Plain-text document sources:
----

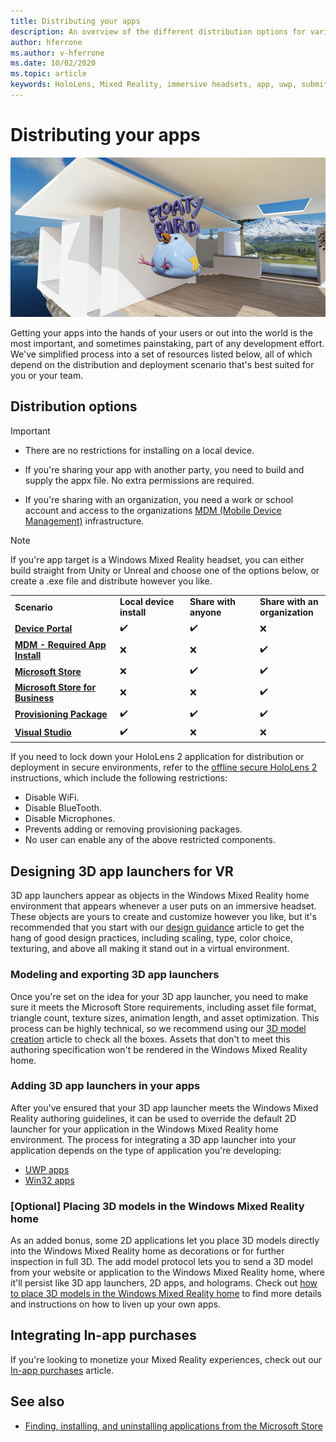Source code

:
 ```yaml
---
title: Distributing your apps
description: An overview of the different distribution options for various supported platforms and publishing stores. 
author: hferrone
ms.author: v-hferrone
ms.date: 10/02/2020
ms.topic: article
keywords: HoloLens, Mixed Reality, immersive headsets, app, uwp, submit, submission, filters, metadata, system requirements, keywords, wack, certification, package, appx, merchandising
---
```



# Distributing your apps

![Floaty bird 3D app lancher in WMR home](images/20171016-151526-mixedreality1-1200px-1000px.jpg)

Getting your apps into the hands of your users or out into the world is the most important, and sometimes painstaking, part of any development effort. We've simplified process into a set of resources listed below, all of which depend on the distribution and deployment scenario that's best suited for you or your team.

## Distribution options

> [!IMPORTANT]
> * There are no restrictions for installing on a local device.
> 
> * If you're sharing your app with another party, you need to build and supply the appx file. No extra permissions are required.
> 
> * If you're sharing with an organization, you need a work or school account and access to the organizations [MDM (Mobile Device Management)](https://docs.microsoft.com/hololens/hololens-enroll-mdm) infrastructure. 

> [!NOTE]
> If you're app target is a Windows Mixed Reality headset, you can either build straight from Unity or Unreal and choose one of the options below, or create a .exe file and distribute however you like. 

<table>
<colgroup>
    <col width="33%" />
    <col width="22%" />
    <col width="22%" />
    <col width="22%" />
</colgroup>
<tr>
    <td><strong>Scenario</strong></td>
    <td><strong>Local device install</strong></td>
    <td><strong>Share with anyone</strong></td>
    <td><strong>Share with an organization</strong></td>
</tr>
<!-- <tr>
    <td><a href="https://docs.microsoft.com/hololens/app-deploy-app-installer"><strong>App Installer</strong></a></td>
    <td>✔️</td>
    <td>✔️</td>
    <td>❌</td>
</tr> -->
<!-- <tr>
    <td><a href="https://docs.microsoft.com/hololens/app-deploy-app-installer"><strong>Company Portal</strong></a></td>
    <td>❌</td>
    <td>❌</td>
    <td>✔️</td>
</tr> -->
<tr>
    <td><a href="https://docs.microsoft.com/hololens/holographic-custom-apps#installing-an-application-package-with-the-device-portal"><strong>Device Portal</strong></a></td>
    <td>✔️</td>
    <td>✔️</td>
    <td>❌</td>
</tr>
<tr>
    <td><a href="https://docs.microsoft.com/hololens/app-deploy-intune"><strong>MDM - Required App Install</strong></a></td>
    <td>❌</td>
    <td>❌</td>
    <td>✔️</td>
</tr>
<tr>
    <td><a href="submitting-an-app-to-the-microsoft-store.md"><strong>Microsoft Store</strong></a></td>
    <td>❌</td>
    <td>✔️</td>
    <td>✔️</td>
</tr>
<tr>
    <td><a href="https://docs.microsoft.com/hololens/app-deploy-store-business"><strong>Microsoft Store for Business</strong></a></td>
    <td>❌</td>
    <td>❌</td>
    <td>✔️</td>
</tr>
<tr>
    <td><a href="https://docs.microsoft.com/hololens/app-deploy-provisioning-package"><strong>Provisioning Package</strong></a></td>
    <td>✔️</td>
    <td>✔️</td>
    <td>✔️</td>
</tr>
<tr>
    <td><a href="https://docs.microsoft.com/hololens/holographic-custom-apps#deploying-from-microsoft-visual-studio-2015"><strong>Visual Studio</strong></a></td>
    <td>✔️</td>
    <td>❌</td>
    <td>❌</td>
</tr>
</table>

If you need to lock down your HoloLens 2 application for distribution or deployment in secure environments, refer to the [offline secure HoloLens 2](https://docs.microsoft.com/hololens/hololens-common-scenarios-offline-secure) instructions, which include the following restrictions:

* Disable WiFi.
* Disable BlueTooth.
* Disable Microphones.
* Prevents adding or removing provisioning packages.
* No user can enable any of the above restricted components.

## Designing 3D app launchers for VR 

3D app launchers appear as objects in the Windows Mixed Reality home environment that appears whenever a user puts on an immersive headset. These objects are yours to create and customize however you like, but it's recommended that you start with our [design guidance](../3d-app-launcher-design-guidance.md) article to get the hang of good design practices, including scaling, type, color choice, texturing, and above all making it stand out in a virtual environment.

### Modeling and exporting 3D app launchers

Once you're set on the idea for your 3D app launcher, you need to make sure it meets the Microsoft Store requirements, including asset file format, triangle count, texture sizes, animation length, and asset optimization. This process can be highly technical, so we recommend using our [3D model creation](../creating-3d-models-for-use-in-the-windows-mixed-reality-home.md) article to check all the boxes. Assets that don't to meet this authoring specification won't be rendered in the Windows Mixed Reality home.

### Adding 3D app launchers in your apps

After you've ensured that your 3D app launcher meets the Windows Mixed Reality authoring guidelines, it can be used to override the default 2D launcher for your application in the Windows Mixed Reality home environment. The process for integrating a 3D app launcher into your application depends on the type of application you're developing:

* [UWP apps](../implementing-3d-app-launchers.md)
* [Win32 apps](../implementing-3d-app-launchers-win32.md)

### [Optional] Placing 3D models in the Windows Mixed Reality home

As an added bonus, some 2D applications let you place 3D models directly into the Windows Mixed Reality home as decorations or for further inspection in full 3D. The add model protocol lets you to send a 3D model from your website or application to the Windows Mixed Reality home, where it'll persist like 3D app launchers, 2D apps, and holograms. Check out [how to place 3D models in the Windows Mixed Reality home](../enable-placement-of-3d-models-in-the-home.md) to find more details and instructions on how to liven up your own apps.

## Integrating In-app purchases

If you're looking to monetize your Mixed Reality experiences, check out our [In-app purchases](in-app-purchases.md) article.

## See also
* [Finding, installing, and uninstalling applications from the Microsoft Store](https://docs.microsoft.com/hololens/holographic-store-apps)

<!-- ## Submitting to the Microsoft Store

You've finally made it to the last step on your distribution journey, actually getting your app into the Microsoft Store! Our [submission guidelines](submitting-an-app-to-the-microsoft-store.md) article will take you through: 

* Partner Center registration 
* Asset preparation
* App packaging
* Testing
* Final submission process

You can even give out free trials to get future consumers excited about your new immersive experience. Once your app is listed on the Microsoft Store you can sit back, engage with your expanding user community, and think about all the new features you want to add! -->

----

Assignment:
Copy out every line from the data above that has "organization" in it.

Exercise result:
> * If you're sharing with an organization, you need a work or school account and access to the organizations [MDM (Mobile Device Management)](https://docs.microsoft.com/hololens/hololens-enroll-mdm) infrastructure. 
    <td><strong>Share with an organization</strong></td>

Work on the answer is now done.